[Saved entries]
*****

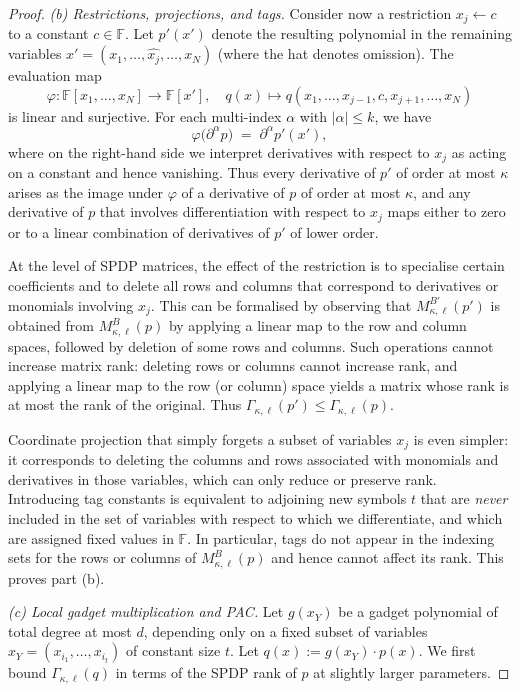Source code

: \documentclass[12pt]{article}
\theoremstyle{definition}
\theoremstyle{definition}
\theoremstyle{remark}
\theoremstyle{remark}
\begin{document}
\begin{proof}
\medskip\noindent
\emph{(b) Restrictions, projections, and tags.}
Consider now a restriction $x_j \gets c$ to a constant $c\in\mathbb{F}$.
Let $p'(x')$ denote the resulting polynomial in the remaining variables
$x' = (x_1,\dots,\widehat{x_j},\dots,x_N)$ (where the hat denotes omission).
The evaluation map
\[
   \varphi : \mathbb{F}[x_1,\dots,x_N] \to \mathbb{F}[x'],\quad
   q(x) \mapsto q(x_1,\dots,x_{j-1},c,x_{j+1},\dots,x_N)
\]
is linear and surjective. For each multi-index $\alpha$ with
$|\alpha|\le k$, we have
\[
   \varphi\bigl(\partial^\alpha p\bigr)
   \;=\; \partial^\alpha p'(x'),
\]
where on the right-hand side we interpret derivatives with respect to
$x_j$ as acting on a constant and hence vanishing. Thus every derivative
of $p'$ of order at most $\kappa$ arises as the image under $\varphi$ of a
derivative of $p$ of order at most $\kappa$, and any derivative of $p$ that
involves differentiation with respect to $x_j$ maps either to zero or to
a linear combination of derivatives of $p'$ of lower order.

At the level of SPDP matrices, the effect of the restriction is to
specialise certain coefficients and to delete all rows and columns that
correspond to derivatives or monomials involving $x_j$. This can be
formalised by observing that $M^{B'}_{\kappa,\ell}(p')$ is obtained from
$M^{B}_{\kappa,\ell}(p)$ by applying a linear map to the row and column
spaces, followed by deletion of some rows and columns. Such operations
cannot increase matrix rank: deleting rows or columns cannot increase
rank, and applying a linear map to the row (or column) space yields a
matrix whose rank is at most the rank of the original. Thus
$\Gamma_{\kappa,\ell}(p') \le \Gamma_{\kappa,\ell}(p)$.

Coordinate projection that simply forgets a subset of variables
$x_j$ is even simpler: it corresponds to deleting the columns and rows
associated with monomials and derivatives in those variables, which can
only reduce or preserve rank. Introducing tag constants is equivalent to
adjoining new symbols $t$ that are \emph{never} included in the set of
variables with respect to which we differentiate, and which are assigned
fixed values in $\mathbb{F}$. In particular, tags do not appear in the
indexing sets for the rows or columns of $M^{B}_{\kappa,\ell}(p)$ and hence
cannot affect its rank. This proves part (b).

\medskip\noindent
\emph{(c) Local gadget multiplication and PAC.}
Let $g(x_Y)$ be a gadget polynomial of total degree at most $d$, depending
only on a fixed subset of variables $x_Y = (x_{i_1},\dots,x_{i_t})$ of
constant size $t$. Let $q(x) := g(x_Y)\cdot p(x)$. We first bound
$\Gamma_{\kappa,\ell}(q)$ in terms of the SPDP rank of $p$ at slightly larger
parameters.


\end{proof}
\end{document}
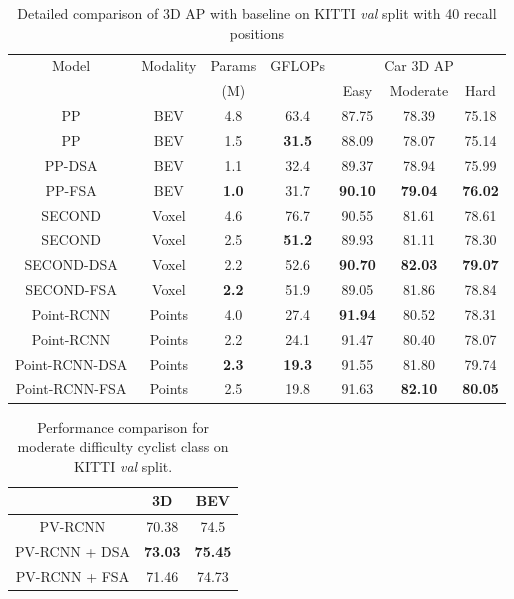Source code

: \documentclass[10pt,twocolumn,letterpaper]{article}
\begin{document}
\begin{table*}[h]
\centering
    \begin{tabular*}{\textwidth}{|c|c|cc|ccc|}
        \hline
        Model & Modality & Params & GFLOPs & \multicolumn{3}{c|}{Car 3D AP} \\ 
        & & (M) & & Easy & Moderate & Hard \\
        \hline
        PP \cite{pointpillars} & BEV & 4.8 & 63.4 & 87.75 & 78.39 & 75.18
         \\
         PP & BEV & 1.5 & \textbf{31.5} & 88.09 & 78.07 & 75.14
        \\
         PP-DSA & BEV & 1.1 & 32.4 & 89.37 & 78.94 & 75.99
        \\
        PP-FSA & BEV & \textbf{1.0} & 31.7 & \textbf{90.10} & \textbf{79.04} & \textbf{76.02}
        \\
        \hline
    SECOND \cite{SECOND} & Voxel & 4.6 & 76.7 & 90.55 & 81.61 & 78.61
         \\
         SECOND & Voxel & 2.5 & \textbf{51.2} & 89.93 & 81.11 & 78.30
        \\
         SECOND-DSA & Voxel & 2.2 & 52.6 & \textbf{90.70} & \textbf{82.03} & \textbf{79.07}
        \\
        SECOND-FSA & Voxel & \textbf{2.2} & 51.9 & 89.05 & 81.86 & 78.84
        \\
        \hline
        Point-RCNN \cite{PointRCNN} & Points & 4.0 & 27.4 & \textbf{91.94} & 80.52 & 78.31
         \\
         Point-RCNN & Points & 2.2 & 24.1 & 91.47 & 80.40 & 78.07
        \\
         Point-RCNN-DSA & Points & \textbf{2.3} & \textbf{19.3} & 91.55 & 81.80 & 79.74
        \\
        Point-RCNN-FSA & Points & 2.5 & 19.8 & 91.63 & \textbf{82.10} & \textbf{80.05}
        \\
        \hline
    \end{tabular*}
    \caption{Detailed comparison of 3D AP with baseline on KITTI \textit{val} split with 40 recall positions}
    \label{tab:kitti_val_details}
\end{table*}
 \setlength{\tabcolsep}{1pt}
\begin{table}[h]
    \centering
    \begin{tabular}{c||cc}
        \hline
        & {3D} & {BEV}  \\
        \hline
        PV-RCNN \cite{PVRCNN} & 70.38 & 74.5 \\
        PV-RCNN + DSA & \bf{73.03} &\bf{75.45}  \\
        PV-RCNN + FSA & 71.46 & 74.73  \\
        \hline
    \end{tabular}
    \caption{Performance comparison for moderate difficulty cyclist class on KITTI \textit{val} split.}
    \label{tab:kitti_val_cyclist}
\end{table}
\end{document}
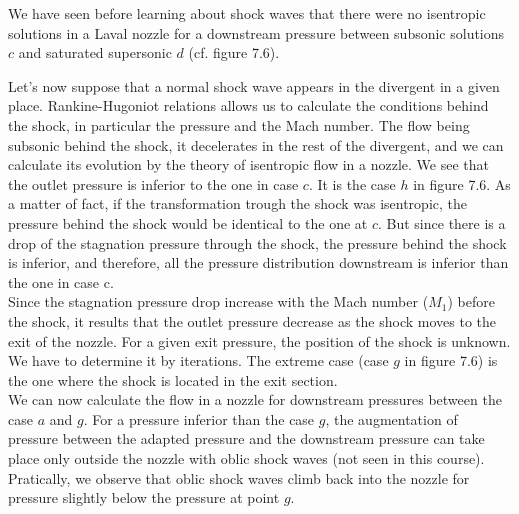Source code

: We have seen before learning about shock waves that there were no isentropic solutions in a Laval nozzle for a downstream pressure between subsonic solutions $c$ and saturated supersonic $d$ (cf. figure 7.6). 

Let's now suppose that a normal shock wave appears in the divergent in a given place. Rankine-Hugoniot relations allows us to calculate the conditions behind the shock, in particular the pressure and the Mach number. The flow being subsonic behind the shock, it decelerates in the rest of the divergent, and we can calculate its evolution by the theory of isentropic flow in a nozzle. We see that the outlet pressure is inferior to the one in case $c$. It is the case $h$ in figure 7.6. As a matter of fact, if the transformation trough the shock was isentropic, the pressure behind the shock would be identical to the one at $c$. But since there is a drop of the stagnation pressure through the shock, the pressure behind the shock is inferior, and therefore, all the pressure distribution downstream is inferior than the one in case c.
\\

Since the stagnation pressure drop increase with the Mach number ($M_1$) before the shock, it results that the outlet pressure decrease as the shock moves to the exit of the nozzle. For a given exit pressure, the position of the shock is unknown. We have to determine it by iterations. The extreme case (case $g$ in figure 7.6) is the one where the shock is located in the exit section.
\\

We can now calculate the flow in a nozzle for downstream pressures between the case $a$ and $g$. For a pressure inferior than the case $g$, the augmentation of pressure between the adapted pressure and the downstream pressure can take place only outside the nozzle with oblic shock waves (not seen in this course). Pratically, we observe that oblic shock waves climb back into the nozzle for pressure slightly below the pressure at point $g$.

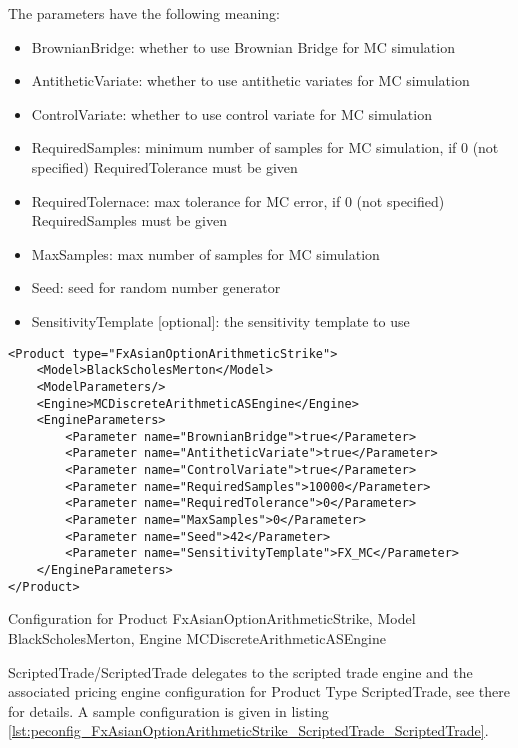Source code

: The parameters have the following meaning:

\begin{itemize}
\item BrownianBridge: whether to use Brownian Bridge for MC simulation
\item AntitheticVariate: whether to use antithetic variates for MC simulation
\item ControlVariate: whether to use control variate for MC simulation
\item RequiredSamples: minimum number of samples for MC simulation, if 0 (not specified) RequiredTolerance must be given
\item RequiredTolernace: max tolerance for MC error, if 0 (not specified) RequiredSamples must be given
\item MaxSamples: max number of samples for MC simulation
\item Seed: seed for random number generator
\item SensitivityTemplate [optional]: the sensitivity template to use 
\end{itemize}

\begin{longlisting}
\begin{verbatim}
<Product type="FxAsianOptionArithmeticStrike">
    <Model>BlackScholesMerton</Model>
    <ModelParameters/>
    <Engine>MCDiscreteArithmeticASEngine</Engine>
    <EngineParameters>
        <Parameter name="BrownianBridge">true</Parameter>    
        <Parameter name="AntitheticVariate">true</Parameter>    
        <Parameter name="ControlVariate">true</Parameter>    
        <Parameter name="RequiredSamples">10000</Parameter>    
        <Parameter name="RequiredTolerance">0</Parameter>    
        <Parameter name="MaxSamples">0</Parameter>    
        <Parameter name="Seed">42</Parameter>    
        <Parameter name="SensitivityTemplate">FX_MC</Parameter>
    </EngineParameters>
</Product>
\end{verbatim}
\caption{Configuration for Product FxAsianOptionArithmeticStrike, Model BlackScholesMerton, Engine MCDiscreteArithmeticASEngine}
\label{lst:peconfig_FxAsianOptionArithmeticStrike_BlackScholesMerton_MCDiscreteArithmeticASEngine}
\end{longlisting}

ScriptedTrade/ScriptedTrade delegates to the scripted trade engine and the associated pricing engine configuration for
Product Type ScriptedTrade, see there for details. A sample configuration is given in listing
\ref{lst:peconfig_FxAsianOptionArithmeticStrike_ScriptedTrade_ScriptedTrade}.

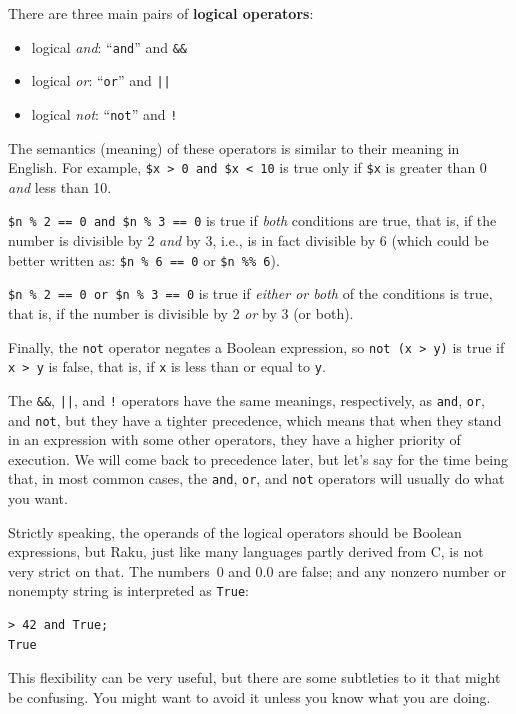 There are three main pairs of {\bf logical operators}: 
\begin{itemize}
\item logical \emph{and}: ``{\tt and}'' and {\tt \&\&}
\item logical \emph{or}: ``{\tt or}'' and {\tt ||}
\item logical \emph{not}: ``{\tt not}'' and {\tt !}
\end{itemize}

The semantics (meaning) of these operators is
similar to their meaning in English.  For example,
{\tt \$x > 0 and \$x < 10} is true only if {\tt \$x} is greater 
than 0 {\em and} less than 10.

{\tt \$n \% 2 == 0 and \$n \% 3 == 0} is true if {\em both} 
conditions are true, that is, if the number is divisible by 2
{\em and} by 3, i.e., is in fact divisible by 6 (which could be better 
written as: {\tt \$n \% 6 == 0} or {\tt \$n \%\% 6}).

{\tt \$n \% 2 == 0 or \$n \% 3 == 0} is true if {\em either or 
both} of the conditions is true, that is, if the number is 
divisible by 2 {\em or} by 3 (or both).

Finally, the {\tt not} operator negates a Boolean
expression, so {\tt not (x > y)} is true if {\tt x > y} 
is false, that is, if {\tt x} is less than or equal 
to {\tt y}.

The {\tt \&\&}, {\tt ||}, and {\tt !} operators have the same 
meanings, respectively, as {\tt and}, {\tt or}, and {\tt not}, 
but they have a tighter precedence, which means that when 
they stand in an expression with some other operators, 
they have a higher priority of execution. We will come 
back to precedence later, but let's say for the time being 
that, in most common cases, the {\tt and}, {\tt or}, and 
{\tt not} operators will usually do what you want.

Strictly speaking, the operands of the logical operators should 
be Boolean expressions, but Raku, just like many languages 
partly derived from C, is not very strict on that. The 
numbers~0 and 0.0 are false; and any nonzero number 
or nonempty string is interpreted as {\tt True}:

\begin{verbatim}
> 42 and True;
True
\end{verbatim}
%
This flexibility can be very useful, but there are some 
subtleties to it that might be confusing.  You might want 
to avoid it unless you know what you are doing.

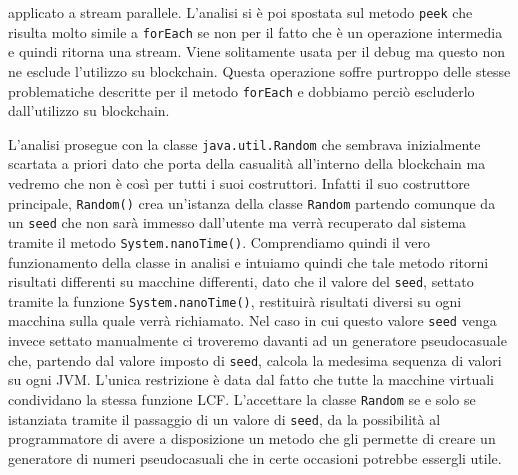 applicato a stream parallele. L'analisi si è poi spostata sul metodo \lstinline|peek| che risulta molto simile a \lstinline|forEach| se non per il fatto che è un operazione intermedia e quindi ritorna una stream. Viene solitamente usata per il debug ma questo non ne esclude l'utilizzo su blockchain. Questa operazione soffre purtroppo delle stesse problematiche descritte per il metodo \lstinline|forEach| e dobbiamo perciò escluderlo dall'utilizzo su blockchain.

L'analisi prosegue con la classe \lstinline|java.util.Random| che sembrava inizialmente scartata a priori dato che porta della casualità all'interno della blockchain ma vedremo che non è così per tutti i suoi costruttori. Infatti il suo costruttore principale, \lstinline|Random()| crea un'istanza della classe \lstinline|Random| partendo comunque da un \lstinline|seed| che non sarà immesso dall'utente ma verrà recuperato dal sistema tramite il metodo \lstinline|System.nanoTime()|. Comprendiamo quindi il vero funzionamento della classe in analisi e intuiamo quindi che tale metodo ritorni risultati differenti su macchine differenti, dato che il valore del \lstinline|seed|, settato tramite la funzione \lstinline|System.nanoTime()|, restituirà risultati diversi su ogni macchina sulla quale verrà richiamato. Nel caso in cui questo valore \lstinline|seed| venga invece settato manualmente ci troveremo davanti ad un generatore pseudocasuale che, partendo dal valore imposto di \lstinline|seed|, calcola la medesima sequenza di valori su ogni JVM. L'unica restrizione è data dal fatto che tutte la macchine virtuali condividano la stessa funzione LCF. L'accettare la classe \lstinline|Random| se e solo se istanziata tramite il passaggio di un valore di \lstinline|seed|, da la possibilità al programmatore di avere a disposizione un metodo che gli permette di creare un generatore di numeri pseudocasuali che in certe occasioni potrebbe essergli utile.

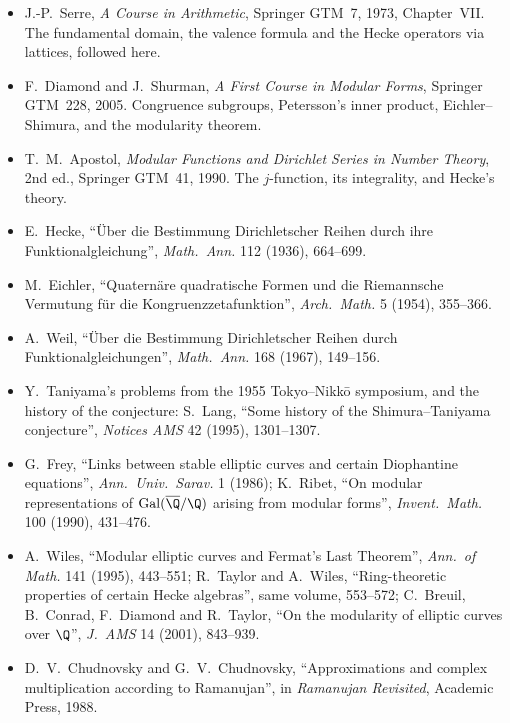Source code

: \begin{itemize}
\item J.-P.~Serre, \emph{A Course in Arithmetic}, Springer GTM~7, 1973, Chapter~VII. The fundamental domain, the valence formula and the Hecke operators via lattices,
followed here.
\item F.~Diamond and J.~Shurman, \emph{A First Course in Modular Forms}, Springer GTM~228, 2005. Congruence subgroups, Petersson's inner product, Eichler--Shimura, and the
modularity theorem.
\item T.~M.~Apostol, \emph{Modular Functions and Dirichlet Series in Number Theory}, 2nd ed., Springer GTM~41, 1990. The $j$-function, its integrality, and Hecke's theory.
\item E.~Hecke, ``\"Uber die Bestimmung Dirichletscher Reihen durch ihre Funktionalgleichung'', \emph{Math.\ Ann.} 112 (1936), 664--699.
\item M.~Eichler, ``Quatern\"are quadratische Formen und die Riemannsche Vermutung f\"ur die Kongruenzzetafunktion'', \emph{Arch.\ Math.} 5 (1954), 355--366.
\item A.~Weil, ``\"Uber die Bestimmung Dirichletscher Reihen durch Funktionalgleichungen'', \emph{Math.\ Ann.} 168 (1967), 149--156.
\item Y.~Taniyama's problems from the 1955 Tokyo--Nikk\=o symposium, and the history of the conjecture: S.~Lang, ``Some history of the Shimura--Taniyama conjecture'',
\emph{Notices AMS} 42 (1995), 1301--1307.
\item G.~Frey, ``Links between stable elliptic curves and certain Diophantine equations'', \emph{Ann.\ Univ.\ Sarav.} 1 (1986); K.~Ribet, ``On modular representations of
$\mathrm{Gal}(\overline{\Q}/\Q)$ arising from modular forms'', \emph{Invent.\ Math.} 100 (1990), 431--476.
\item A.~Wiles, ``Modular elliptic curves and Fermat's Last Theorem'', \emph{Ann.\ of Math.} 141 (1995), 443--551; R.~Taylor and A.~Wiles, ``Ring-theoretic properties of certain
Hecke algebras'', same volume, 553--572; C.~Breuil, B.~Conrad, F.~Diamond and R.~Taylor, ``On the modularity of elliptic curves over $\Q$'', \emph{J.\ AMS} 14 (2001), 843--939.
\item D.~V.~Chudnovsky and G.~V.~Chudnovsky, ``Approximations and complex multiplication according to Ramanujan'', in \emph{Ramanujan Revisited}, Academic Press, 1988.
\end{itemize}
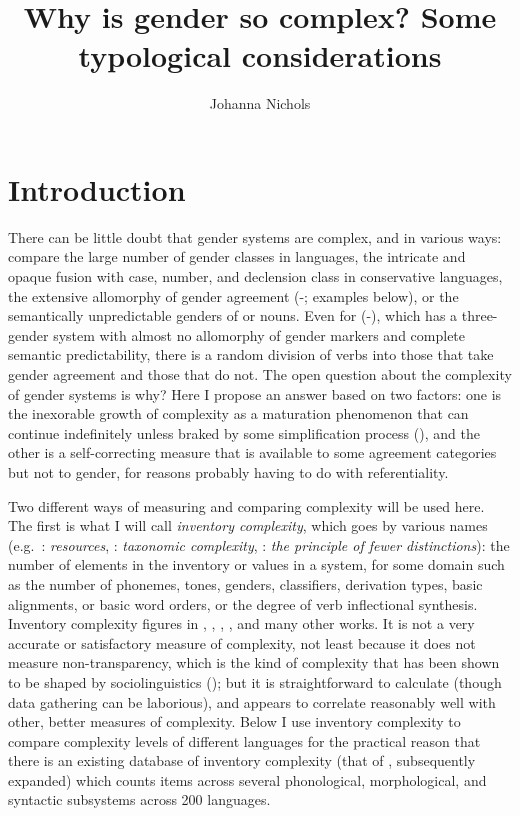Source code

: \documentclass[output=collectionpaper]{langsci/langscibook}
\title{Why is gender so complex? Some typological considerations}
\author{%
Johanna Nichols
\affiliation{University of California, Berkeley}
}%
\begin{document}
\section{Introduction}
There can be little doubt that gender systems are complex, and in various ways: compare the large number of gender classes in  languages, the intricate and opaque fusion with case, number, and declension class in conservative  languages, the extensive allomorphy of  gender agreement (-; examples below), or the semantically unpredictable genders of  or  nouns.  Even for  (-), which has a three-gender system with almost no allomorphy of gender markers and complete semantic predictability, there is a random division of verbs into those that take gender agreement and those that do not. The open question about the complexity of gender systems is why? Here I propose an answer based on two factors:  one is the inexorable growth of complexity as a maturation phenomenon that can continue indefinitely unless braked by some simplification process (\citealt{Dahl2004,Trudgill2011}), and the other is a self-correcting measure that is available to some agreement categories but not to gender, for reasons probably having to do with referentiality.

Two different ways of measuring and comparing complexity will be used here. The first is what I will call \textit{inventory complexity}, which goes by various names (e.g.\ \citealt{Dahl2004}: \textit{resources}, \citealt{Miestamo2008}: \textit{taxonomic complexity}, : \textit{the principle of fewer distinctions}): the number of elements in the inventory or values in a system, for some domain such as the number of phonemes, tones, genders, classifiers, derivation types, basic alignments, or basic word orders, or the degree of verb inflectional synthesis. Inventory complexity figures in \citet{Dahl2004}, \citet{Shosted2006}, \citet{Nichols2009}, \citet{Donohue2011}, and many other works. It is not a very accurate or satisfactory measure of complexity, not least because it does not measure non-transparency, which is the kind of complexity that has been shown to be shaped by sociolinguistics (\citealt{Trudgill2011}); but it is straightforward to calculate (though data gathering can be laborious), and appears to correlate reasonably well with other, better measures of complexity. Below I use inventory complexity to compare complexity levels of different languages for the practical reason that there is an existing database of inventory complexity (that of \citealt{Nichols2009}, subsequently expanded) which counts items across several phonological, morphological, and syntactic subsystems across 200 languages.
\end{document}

*****

* _Task to complete_
Please show every line of the records that holds the word "both".

* _Response for this exercise_
{\tt \$n \% 2 == 0 and \$n \% 3 == 0} is true if {\em both} 
both} of the conditions is true, that is, if the number is 
divisible by 2 {\em or} by 3 (or both).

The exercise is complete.